## [Problem statement]
Retype, word for word, every line of the records below starting at the one that contains "My biggest misgiving" and ending at the one that contains "meaningful insight."; include both of those lines and nothing more.

## [Information]
· · · · ·

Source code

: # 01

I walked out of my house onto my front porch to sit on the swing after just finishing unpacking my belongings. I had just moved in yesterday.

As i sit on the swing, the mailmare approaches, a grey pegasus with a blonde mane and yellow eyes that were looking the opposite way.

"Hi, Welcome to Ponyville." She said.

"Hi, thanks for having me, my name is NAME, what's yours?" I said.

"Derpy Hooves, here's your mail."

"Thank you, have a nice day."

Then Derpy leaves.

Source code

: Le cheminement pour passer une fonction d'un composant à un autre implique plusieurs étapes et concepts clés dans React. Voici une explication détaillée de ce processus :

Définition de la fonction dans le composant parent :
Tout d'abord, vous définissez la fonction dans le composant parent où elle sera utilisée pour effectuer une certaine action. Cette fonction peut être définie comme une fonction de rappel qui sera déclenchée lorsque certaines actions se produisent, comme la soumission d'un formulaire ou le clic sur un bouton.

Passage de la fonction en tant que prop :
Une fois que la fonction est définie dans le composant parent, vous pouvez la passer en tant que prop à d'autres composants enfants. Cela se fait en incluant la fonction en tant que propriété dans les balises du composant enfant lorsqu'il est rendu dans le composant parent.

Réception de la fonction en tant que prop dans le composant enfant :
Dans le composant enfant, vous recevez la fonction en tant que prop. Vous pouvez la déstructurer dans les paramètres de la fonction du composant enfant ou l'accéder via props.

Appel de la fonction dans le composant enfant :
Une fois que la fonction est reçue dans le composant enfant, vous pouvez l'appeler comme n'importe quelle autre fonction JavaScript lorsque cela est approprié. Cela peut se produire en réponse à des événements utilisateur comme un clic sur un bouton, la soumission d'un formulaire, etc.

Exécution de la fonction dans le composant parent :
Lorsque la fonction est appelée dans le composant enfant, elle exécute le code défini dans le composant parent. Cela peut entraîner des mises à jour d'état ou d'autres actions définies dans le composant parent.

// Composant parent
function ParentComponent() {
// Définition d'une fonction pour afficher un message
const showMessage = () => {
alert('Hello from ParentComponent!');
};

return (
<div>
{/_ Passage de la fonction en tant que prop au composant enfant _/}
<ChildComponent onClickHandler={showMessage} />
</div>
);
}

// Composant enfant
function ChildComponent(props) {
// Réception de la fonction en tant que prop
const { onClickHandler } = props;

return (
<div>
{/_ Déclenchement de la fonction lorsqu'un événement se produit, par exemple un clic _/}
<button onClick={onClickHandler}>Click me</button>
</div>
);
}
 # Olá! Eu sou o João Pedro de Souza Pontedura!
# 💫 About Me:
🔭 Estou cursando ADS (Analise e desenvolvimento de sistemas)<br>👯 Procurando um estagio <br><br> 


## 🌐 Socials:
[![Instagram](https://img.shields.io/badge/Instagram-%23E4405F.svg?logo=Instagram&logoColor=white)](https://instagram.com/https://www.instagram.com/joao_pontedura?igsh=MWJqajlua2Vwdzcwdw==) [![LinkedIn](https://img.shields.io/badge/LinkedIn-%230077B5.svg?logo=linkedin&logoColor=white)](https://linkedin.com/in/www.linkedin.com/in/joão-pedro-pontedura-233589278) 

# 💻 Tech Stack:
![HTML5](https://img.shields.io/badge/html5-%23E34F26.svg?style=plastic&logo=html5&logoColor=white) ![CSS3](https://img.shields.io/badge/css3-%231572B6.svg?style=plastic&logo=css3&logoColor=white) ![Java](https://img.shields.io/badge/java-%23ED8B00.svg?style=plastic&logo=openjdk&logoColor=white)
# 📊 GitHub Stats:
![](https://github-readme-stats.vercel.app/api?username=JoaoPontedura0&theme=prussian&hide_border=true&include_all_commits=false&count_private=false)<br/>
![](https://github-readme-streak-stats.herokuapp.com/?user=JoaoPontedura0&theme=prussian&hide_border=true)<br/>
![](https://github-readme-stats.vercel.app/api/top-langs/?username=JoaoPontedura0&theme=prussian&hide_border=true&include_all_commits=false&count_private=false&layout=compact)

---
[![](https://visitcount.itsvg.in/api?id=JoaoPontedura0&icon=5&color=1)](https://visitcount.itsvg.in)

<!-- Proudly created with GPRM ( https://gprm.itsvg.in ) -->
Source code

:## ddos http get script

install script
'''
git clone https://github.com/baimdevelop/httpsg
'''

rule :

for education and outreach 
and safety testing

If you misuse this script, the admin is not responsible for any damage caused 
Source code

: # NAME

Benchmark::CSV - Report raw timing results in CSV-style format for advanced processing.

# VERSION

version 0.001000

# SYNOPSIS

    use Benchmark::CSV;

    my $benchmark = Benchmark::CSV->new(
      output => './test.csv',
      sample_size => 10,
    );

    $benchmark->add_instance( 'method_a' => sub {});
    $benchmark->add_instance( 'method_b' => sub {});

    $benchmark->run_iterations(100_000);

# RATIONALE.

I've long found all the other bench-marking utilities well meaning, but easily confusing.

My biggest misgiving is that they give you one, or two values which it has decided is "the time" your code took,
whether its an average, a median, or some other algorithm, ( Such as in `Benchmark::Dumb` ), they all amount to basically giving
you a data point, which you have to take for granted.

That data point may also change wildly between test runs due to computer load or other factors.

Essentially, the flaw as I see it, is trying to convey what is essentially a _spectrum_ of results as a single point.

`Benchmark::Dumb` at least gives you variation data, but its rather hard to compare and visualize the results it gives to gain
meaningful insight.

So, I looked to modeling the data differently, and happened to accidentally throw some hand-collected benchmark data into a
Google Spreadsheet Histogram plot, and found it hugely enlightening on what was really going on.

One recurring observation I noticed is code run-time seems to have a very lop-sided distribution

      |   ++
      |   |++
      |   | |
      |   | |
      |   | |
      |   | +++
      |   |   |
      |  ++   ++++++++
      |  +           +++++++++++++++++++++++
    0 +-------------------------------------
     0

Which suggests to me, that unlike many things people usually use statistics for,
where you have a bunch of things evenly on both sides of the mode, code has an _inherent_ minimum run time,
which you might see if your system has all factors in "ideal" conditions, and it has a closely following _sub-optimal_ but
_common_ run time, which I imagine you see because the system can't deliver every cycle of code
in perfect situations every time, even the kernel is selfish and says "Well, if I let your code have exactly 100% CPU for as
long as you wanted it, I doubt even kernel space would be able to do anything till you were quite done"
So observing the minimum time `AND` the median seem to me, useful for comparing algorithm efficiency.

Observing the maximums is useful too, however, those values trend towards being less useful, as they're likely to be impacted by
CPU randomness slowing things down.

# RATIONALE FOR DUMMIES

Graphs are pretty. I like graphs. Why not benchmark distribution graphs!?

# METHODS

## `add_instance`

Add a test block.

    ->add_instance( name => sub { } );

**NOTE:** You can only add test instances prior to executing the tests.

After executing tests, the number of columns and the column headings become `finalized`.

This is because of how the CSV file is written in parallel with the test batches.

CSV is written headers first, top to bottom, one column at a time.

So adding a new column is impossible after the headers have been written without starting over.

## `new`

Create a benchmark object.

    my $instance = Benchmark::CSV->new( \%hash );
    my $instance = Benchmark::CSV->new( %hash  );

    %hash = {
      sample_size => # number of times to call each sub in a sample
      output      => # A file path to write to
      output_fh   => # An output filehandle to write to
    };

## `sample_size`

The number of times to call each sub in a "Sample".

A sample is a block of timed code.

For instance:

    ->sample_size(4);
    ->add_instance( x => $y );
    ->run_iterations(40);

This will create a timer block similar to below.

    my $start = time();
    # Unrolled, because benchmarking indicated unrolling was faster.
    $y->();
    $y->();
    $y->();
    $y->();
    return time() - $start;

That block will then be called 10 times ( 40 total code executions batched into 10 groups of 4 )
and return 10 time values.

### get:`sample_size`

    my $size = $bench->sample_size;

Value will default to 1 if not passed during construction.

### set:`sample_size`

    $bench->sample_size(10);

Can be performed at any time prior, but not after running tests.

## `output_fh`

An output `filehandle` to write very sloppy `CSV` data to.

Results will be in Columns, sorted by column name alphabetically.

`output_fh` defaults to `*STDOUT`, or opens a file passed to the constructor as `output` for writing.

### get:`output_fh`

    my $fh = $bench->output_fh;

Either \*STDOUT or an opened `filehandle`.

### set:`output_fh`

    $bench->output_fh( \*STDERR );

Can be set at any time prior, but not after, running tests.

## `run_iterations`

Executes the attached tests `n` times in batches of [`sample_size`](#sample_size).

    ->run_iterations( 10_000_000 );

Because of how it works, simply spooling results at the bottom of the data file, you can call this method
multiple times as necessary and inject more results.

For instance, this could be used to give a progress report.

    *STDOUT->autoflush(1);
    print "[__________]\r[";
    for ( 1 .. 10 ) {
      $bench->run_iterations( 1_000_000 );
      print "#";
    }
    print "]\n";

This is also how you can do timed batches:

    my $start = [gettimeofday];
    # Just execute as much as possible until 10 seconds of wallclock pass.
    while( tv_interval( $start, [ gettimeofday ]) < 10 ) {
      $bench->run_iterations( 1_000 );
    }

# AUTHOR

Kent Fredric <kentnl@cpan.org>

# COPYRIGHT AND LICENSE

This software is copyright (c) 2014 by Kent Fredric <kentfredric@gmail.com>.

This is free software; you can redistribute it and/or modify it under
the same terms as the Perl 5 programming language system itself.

· · · · ·

## [Written solution]
My biggest misgiving is that they give you one, or two values which it has decided is "the time" your code took,
whether its an average, a median, or some other algorithm, ( Such as in `Benchmark::Dumb` ), they all amount to basically giving
you a data point, which you have to take for granted.

That data point may also change wildly between test runs due to computer load or other factors.

Essentially, the flaw as I see it, is trying to convey what is essentially a _spectrum_ of results as a single point.

`Benchmark::Dumb` at least gives you variation data, but its rather hard to compare and visualize the results it gives to gain
meaningful insight.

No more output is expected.